Any sturgeon species’ long-term viability is teetering on the precipice of extinction.
I’m a sturgeon angler who lives in the California Delta, which is a sturgeon angler’s dream come true. I used to target White Sturgeon for both catch and release and harvest until this year. I fished for them six months out of the year as a private boater. As a deckhand, I’ve worked on charter sportfishing boats that specialized in catching and releasing White Sturgeon.
When it comes to Beluga Sturgeon, the Caspian Sea is where you’ll find the majority of them. The neighboring nations agreed to an international fishing prohibition on wild sturgeon in certain seas beginning in 2016. The prohibition is expected to last 20 to 25 years. The wild Beluga Sturgeon is on the verge of extinction.
I’ve attempted to get to the Caspian to sportfish Beluga (catch and release). I’ve booked flights to Azerbaijan and set up shop in Baku as a tour guide. I’ve been instructed not to go in each case because of “tribe conflicts.” I’m hoping to have a chance to go after those fish…. That light is diminishing as I get older.
So, where does all this Beluga Caviar originate? Beluga Farms is a farm in Beluga, Alaska. The Beluga Sturgeon is raised by a number of significant corporations. These sturgeon are currently being farmed and butchered for all of their components, including their roe (Caviar). These businesses are springing up all over the place where the Beluga formerly swam. Throughout fact, they’re now being grown in Asia and North America as well! Instead of capturing young Beluga, several farms are releasing them back into their natural habitat. All of this is beneficial; may the fish and fisherman thrive! Keep in mind that a wild sturgeon might take up to 20 years to develop and reproduce. As a result, the work that is being done now may reap advantages in 20 years.
Iran is the only country where wild sturgeon can be harvested. I’m not sure why, but if scientists and governments agree, then my opinion is irrelevant. Wild Beluga items are still prohibited in the United States.
20 years to prepare Beluga Caviar… hmmmmmmmmmmmmmmmmmmmmmmmmmmmmmmmmmmmmmmmmmmmmmm What’s more, guess what? People that want to make money off of Caviar won’t wait 20 years for the eggs to develop. The farmed sturgeon being harvested swim in ponds with salinity levels that are optimal for maturation. To encourage growth and development, they consume food pellets containing highly concentrated proteins and hormones.

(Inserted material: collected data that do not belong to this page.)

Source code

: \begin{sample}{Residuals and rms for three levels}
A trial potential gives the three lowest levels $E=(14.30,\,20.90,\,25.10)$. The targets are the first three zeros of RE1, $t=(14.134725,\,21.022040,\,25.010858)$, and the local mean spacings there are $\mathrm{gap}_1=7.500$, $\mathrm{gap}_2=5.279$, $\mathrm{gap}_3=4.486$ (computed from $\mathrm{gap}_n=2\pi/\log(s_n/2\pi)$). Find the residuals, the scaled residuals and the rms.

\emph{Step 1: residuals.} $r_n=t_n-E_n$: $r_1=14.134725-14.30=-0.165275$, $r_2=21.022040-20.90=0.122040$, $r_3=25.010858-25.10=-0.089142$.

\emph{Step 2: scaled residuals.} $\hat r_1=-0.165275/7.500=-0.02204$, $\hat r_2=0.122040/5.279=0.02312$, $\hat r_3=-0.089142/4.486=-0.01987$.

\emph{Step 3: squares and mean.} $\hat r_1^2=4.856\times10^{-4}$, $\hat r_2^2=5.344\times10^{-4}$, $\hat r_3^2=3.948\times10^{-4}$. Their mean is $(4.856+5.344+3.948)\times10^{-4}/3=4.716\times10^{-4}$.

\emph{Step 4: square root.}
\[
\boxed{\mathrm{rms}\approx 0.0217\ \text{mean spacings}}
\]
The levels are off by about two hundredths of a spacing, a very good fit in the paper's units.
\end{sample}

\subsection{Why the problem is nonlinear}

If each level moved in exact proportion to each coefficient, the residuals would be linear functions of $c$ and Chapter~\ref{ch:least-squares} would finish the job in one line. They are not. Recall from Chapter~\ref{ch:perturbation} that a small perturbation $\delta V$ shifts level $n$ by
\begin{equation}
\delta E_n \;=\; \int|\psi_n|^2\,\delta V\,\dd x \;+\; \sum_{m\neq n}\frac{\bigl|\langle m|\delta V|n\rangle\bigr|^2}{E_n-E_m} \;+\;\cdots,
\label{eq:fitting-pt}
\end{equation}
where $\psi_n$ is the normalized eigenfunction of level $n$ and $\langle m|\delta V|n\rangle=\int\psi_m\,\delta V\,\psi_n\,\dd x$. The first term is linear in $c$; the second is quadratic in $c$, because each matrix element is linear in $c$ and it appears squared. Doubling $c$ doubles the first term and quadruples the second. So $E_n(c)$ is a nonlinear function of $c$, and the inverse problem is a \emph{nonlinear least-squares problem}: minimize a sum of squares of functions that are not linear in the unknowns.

Is that caviar as nice as sturgeon caviar from the wild? Personally, I do not believe this is the case. What, on the other hand, is the alternative for the masses who adore it?
For me, caviar and sturgeon fillets are still favorites. I’m only permitted one sturgeon every day/3 sturgeon per year under the law. I caught and released numerous legal sturgeon this year. I haven’t yet harvested any. I just don’t feel like killing a sturgeon right now. I’m not going to pay $70 an ounce for caviar, either.

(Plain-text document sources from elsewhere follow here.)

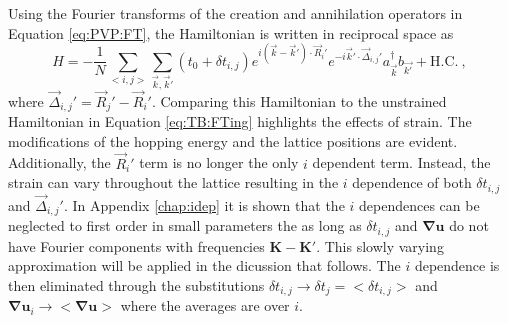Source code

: Using the Fourier transforms of the creation and annihilation operators in Equation \ref{eq:PVP:FT}, the Hamiltonian is written in reciprocal space as 
\begin{equation}
  H=-\frac{1}{N} \sum_{<i,j>} \sum_{\vec{k},\vec{k}'} \left( t_0+\delta t_{i,j} \right)
    e^{i(\vec{k}-\vec{k}')\cdot \vec{R}_i'}
    e^{-i\vec{k}'\cdot \vec{\Delta}_{i,j}'}
    a_{\vec{k}}^{\dagger} b_{\vec{k'}} +\text{H.C.}\ ,
    \label{eq:TB:beforeSV}
\end{equation}
where $\vec{\Delta}_{i,j}'=\vec{R}_j'-\vec{R}_i'$.
Comparing this Hamiltonian to the unstrained Hamiltonian in Equation \ref{eq:TB:FTing} highlights the effects of strain.
The modifications of the hopping energy and the lattice positions are evident.
Additionally, the $\vec{R}_i'$ term is no longer the only $i$ dependent term.
Instead, the strain can vary throughout the lattice resulting in the $i$ dependence of both $\delta t_{i,j}$ and $\vec{\Delta}_{i,j}'$.
In Appendix \ref{chap:idep} it is shown that the $i$ dependences can be neglected to first order in small parameters the as long as $\delta t_{i,j}$ and $\bm{\nabla u}$ do not have Fourier components with frequencies $\bm{K}-\bm{K'}$.
This slowly varying approximation will be applied in the dicussion that follows.
The $i$ dependence is then eliminated through the substitutions $\delta t_{i,j} \rightarrow \delta t_j=<\delta t_{i,j}>$ and $\bm{\nabla u}_i \rightarrow <\bm{\nabla u}>$ where the averages are over $i$.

Is Beluga Caviar a Long-Term Investment? It isn’t right now, but it may be in the future.
(EDIT: I failed to mention that in 2016, a new technology for obtaining roe from sturgeon was discovered.) The aquaculturist essentially “massages” the roe from the skein, preventing the sturgeon from dying. That’s fantastic. It’s all very PC. In fact, it nearly makes sense from a commercial standpoint. But what do you do with a 70-pound fish that can’t breed for seven or eight years and grows indefinitely? You can’t even release it ethically because it has no knowledge how to forage and has no notion what “genuine” food tastes like. Even though it is PC, it may not agree with the lowest bidder. My advice is to nurse them back to health before donating them to an aquarium. At the very least, they’d be Tax-free.
It wasn’t until lately.
I recently watched a TV show where a technique for “milking” fish eggs was demonstrated. Until then, the eggs had to be harvested by killing the fish. The fish can now be kept alive and produce multiple batches, according to reports.